Simbol-simbol yang dapat diartikan dan sesuatu yang bisa diperoleh dari tumbuhan dalam alam raya ini dan diartikan bahwa yang meninggal tersebut telah berhasil mencapai dan mewariskan kepada generasinya hal-hal berikut ;
- Eme (padi) sebagai arti telah mencapai taraf hidup yang baik cukup pangan dan sandang dan bibit-bibit yang demikian telah diwariskannya kepada anak cucunya.
- Gambiri (kemiri) mengartikan pada minyak artinya untuk mencapai taraf hidup yang baik harus memberi arti bagi masyarakat yang ada sehingga bisa meresap serta diterima dan tidak ditentang oleh pihak manapun.
- Sangge-sangge ( batang sereh/serai) artinya yang meninggal ini tahu dan mampu membuat obat dan menjaga kesehatan dirinya dan keturunannya.
- Silanjuang narata dohot narara (daun silanjuang/hanjuang yang hijau dan merah) mengartikan bahwa untuk mencapai taraf hidup yang baik perlu perjuangan dan kerja keras. Silanjuang narata/ hijau menyimbolkan pada perjuangan yang tenang dan teratur dan silanjuang narara/yang merah menyimbolkan perjuangan yang penuh liku dan kerja keras dan keberanian.

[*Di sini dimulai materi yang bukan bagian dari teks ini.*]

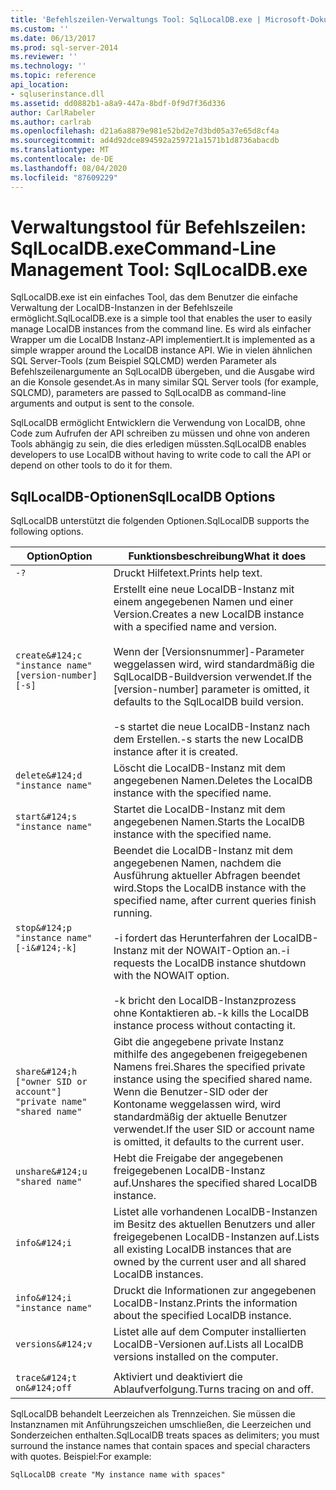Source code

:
 ```yaml
---
title: 'Befehlszeilen-Verwaltungs Tool: SqlLocalDB.exe | Microsoft-Dokumentation'
ms.custom: ''
ms.date: 06/13/2017
ms.prod: sql-server-2014
ms.reviewer: ''
ms.technology: ''
ms.topic: reference
api_location:
- sqluserinstance.dll
ms.assetid: dd0882b1-a8a9-447a-8bdf-0f9d7f36d336
author: CarlRabeler
ms.author: carlrab
ms.openlocfilehash: d21a6a8879e981e52bd2e7d3bd05a37e65d8cf4a
ms.sourcegitcommit: ad4d92dce894592a259721a1571b1d8736abacdb
ms.translationtype: MT
ms.contentlocale: de-DE
ms.lasthandoff: 08/04/2020
ms.locfileid: "87609229"
---
```

# <a name="command-line-management-tool-sqllocaldbexe"></a><span data-ttu-id="08116-102">Verwaltungstool für Befehlszeilen: SqlLocalDB.exe</span><span class="sxs-lookup"><span data-stu-id="08116-102">Command-Line Management Tool: SqlLocalDB.exe</span></span>
  <span data-ttu-id="08116-103">SqlLocalDB.exe ist ein einfaches Tool, das dem Benutzer die einfache Verwaltung der LocalDB-Instanzen in der Befehlszeile ermöglicht.</span><span class="sxs-lookup"><span data-stu-id="08116-103">SqlLocalDB.exe is a simple tool that enables the user to easily manage LocalDB instances from the command line.</span></span> <span data-ttu-id="08116-104">Es wird als einfacher Wrapper um die LocalDB Instanz-API implementiert.</span><span class="sxs-lookup"><span data-stu-id="08116-104">It is implemented as a simple wrapper around the LocalDB instance API.</span></span> <span data-ttu-id="08116-105">Wie in vielen ähnlichen SQL Server-Tools (zum Beispiel SQLCMD) werden Parameter als Befehlszeilenargumente an SqlLocalDB übergeben, und die Ausgabe wird an die Konsole gesendet.</span><span class="sxs-lookup"><span data-stu-id="08116-105">As in many similar SQL Server tools (for example, SQLCMD), parameters are passed to SqlLocalDB as command-line arguments and output is sent to the console.</span></span>  
  
 <span data-ttu-id="08116-106">SqlLocalDB ermöglicht Entwicklern die Verwendung von LocalDB, ohne Code zum Aufrufen der API schreiben zu müssen und ohne von anderen Tools abhängig zu sein, die dies erledigen müssten.</span><span class="sxs-lookup"><span data-stu-id="08116-106">SqlLocalDB enables developers to use LocalDB without having to write code to call the API or depend on other tools to do it for them.</span></span>  
  
## <a name="sqllocaldb-options"></a><span data-ttu-id="08116-107">SqlLocalDB-Optionen</span><span class="sxs-lookup"><span data-stu-id="08116-107">SqlLocalDB Options</span></span>  
 <span data-ttu-id="08116-108">SqlLocalDB unterstützt die folgenden Optionen.</span><span class="sxs-lookup"><span data-stu-id="08116-108">SqlLocalDB supports the following options.</span></span>  
  
|<span data-ttu-id="08116-109">Option</span><span class="sxs-lookup"><span data-stu-id="08116-109">Option</span></span>|<span data-ttu-id="08116-110">Funktionsbeschreibung</span><span class="sxs-lookup"><span data-stu-id="08116-110">What it does</span></span>|  
|------------|------------------|  
|`-?`|<span data-ttu-id="08116-111">Druckt Hilfetext.</span><span class="sxs-lookup"><span data-stu-id="08116-111">Prints help text.</span></span>|  
|`create&#124;c "instance name" [version-number] [-s]`|<span data-ttu-id="08116-112">Erstellt eine neue LocalDB-Instanz mit einem angegebenen Namen und einer Version.</span><span class="sxs-lookup"><span data-stu-id="08116-112">Creates a new LocalDB instance with a specified name and version.</span></span><br /><br /> <span data-ttu-id="08116-113">Wenn der [Versionsnummer]-Parameter weggelassen wird, wird standardmäßig die SqlLocalDB-Buildversion verwendet.</span><span class="sxs-lookup"><span data-stu-id="08116-113">If the [version-number] parameter is omitted, it defaults to the SqlLocalDB build version.</span></span><br /><br /> <span data-ttu-id="08116-114">-s startet die neue LocalDB-Instanz nach dem Erstellen.</span><span class="sxs-lookup"><span data-stu-id="08116-114">-s starts the new LocalDB instance after it is created.</span></span>|  
|`delete&#124;d "instance name"`|<span data-ttu-id="08116-115">Löscht die LocalDB-Instanz mit dem angegebenen Namen.</span><span class="sxs-lookup"><span data-stu-id="08116-115">Deletes the LocalDB instance with the specified name.</span></span>|  
|`start&#124;s "instance name"`|<span data-ttu-id="08116-116">Startet die LocalDB-Instanz mit dem angegebenen Namen.</span><span class="sxs-lookup"><span data-stu-id="08116-116">Starts the LocalDB instance with the specified name.</span></span>|  
|`stop&#124;p "instance name" [-i&#124;-k]`|<span data-ttu-id="08116-117">Beendet die LocalDB-Instanz mit dem angegebenen Namen, nachdem die Ausführung aktueller Abfragen beendet wird.</span><span class="sxs-lookup"><span data-stu-id="08116-117">Stops the LocalDB instance with the specified name, after current queries finish running.</span></span><br /><br /> <span data-ttu-id="08116-118">-i fordert das Herunterfahren der LocalDB-Instanz mit der NOWAIT-Option an.</span><span class="sxs-lookup"><span data-stu-id="08116-118">-i requests the LocalDB instance shutdown with the NOWAIT option.</span></span><br /><br /> <span data-ttu-id="08116-119">-k bricht den LocalDB-Instanzprozess ohne Kontaktieren ab.</span><span class="sxs-lookup"><span data-stu-id="08116-119">-k kills the LocalDB instance process without contacting it.</span></span>|  
|`share&#124;h ["owner SID or account"] "private name" "shared name"`|<span data-ttu-id="08116-120">Gibt die angegebene private Instanz mithilfe des angegebenen freigegebenen Namens frei.</span><span class="sxs-lookup"><span data-stu-id="08116-120">Shares the specified private instance using the specified shared name.</span></span> <span data-ttu-id="08116-121">Wenn die Benutzer-SID oder der Kontoname weggelassen wird, wird standardmäßig der aktuelle Benutzer verwendet.</span><span class="sxs-lookup"><span data-stu-id="08116-121">If the user SID or account name is omitted, it defaults to the current user.</span></span>|  
|`unshare&#124;u "shared name"`|<span data-ttu-id="08116-122">Hebt die Freigabe der angegebenen freigegebenen LocalDB-Instanz auf.</span><span class="sxs-lookup"><span data-stu-id="08116-122">Unshares the specified shared LocalDB instance.</span></span>|  
|`info&#124;i`|<span data-ttu-id="08116-123">Listet alle vorhandenen LocalDB-Instanzen im Besitz des aktuellen Benutzers und aller freigegebenen LocalDB-Instanzen auf.</span><span class="sxs-lookup"><span data-stu-id="08116-123">Lists all existing LocalDB instances that are owned by the current user and all shared LocalDB instances.</span></span>|  
|`info&#124;i "instance name"`|<span data-ttu-id="08116-124">Druckt die Informationen zur angegebenen LocalDB-Instanz.</span><span class="sxs-lookup"><span data-stu-id="08116-124">Prints the information about the specified LocalDB instance.</span></span>|  
|`versions&#124;v`|<span data-ttu-id="08116-125">Listet alle auf dem Computer installierten LocalDB-Versionen auf.</span><span class="sxs-lookup"><span data-stu-id="08116-125">Lists all LocalDB versions installed on the computer.</span></span>|  
|||  
|`trace&#124;t on&#124;off`|<span data-ttu-id="08116-126">Aktiviert und deaktiviert die Ablaufverfolgung.</span><span class="sxs-lookup"><span data-stu-id="08116-126">Turns tracing on and off.</span></span>|  
  
 <span data-ttu-id="08116-127">SqlLocalDB behandelt Leerzeichen als Trennzeichen. Sie müssen die Instanznamen mit Anführungszeichen umschließen, die Leerzeichen und Sonderzeichen enthalten.</span><span class="sxs-lookup"><span data-stu-id="08116-127">SqlLocalDB treats spaces as delimiters; you must surround the instance names that contain spaces and special characters with quotes.</span></span> <span data-ttu-id="08116-128">Beispiel:</span><span class="sxs-lookup"><span data-stu-id="08116-128">For example:</span></span>  
  
 `SqlLocalDB create "My instance name with spaces"`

- Sanggar ( Pim-ping /ilalang yang ber-ruas) mengartikan bahwa kehidupan ini mempunyai grafik yang turun naik atas terpaan yang datang pada kita seperti sanggar yang diterpa angin akan turun naik mengayun-ayun.
- Bulung ni jajabi ( ranting atau daun beringin ) mengartikan keberhasilan dalam kehidupan harus untuk kesatuan keluarga dan masyarakat pada umumnya atau berguna untuk orang banyak.
- Ompu-ompu ( bunga bakung ) mengartikan bahwa yang meninggal telah mempunyai anak cucu dan apa-apa yang diperolehnya sangatlah baik dan indah untuk diteruskan oleh anak cucunya.
Demikian halnya dengan sanggul marata jelas bukanlah pengakuan atas illah yang lain hanyalah istrument adat dalam lingkup budaya untuk mengatur setiap manusia dalam masyarakat adatnya. Benda-benda yang ada dalam sanggul marata hanyalah simbol dan benda-benda itu telah dipilih masyarakat tradisionil batak pada zaman dahulu sebagai aksesoris budaya / alat yang memperindah kebudayaan. Benda-benda itu pula yang dipilih sebagai simbol yang cukup mewakili kepentingannya dalam adat istiadat dan yang tumbuh serta mudah ditemukan dilingkungan sekitar.
Tak perlu pula di era modernisasi saat sekarang ini merasa malu untuk melakukan atau mempraktekkan adat istiadat demikian . Hanya mungkin saja bakul atau ampang atau tandok perlu dipoles dengan balutan hasil teknologi yang bersesuaian, semisal diperindah dengan manik-manik atau sejenisnya. Jika saat ini adat istiadat banyak yang telah ditinggalkan adalah akibat konsekwensi kemanjuan peradaban nasional dan globalisasi. Berbagai kemajuan informasi telah membuat adat istiadat seakan ketinggalan jauh dan tidak lagi bersesuaian dengan zaman . Suatu anggapan yang keliru dan perlu kita luruskan.
Ungkapan yang mengatakan “ adat do ugari, sini-hathon ni Mulajadi, siradoton manipat ari, siulaon di siulubalang ari “ merupakan suatu pernyataan yang diterima dan diakui oleh seluruh masyarakat Batak. Artinya adat adalah hukum dan aturan yang harus dipelihara sepanjang hari dan dilaksanakan sepanjang hidup. Adat diterima sebagai suatu kewajiban agar perjalanan hidup pribadi, keluarga serta masyarakat berjalan dengan tenteram, tertib dan sejahtera.
Penghargaan demikian tinggi atas nilai-nilai yang baik dalam adat istiadat Batak membuat manusia Batak takut melanggarnya, takut tidak menjadi bagian manusia yang baik, takut dicap sebagai manusia tidak beradat. Sesuatu yang harus diartikan dalam konteks peradaban modern sekarang yang telah mengenal berbagai agama , namun tetap mempunyai penghargaan yang tinggi selaku manusia yang beradat, karena nilai-nilai yang terkandung dalam adat istiadat batak senyatanya banyak yang sejalan dan bernilai sama dengan yang diatur oleh nilai-nilai agama.